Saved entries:
# # #
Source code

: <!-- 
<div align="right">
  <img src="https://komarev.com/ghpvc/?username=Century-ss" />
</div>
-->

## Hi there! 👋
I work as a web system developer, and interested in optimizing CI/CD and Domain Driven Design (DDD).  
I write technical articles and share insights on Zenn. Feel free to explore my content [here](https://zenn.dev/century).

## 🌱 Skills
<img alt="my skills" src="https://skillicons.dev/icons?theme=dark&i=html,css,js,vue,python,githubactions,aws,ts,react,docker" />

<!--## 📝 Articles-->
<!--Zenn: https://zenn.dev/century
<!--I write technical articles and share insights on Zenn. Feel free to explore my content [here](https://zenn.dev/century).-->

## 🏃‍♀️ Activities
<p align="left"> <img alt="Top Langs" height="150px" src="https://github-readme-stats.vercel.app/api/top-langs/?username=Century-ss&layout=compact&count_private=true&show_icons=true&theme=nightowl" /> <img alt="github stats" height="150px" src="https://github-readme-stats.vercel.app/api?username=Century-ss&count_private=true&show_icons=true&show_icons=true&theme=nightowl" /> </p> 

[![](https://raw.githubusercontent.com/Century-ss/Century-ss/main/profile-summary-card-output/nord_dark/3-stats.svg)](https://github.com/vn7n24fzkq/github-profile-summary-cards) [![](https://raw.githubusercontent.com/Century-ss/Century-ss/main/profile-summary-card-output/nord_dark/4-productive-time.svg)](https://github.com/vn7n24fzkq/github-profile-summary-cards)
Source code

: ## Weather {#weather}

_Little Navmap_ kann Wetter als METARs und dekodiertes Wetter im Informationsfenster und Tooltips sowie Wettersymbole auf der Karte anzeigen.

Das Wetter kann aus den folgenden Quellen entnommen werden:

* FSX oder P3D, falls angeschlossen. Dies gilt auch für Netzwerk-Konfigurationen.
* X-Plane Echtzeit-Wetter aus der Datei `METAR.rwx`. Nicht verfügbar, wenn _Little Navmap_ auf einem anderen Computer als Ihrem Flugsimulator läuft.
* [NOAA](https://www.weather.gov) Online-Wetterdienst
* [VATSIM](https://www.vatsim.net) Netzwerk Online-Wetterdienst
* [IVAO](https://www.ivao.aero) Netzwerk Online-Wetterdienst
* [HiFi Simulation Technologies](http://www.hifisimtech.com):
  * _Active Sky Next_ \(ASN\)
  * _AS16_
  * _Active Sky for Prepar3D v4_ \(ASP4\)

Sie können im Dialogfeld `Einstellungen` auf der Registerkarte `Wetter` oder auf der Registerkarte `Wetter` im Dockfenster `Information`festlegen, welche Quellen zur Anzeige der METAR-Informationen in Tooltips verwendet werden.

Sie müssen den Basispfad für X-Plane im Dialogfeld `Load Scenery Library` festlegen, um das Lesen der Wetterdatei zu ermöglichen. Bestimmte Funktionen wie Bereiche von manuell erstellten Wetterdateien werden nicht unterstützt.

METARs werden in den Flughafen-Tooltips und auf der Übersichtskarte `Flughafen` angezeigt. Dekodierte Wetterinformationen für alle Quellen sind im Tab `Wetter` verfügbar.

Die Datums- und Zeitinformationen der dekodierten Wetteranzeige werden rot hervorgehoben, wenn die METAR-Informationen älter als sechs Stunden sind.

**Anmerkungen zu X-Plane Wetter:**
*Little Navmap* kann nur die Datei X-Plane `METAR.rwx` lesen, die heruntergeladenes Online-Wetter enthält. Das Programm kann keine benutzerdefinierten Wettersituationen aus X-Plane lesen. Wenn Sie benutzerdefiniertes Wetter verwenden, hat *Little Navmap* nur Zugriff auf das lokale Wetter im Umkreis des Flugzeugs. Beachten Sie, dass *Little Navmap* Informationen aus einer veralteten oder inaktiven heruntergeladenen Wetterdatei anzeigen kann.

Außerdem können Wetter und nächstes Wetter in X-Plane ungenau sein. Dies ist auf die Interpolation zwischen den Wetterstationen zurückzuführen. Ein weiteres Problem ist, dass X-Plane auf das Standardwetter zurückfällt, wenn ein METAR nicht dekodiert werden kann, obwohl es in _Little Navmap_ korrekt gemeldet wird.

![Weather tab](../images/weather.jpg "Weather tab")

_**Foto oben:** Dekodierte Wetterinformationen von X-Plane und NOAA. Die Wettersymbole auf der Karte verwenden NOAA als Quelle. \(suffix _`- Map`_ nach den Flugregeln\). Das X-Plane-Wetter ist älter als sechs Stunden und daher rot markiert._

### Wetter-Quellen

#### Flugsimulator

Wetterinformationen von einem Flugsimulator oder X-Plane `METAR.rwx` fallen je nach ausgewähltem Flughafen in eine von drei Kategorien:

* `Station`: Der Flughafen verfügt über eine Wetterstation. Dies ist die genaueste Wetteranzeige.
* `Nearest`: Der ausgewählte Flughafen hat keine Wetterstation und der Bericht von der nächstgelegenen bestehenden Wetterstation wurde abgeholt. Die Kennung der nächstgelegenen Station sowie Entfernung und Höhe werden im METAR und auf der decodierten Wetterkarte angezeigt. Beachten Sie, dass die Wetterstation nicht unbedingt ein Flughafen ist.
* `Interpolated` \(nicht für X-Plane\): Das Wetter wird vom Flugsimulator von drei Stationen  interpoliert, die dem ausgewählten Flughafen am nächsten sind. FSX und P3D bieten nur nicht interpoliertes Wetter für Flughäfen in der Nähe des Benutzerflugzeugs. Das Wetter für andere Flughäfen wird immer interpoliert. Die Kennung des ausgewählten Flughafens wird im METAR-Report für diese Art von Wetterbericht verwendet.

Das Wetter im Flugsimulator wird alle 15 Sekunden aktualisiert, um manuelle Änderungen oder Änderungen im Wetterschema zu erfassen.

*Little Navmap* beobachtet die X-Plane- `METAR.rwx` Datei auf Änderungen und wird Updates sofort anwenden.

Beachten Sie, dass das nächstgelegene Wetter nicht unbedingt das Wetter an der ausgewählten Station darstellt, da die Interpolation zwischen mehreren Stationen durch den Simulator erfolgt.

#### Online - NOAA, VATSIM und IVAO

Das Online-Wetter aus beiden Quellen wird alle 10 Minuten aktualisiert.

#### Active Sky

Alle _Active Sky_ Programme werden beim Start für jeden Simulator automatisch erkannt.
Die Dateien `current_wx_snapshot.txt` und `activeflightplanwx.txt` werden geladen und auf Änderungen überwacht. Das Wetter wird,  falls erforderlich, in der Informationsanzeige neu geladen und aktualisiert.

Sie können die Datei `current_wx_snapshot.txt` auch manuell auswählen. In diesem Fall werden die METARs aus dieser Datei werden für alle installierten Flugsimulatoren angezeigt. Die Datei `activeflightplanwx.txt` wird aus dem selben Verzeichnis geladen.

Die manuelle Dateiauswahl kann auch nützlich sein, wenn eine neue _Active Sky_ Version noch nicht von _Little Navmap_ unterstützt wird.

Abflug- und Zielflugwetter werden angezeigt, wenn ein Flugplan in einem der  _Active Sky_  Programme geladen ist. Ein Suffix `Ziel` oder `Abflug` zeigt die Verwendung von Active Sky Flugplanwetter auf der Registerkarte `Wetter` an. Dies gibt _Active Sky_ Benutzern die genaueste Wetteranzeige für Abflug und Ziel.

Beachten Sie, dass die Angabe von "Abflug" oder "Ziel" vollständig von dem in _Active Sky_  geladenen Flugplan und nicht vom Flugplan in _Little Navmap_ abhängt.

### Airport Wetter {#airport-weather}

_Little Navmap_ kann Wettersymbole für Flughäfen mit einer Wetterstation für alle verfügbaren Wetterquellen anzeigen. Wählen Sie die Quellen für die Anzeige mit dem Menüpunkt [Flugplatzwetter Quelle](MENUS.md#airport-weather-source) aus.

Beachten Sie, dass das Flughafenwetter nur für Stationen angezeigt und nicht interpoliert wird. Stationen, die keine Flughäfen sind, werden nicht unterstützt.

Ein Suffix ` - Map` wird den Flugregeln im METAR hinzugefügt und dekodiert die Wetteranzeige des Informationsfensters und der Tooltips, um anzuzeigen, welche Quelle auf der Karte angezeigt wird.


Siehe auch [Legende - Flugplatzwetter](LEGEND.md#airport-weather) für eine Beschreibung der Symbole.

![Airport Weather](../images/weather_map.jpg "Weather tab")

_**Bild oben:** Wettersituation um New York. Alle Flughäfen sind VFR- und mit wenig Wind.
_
# # #
_About this task_
Please count the lines in the records that hold the string "activeflightplanwx", and give the number alone.

_Response area_
2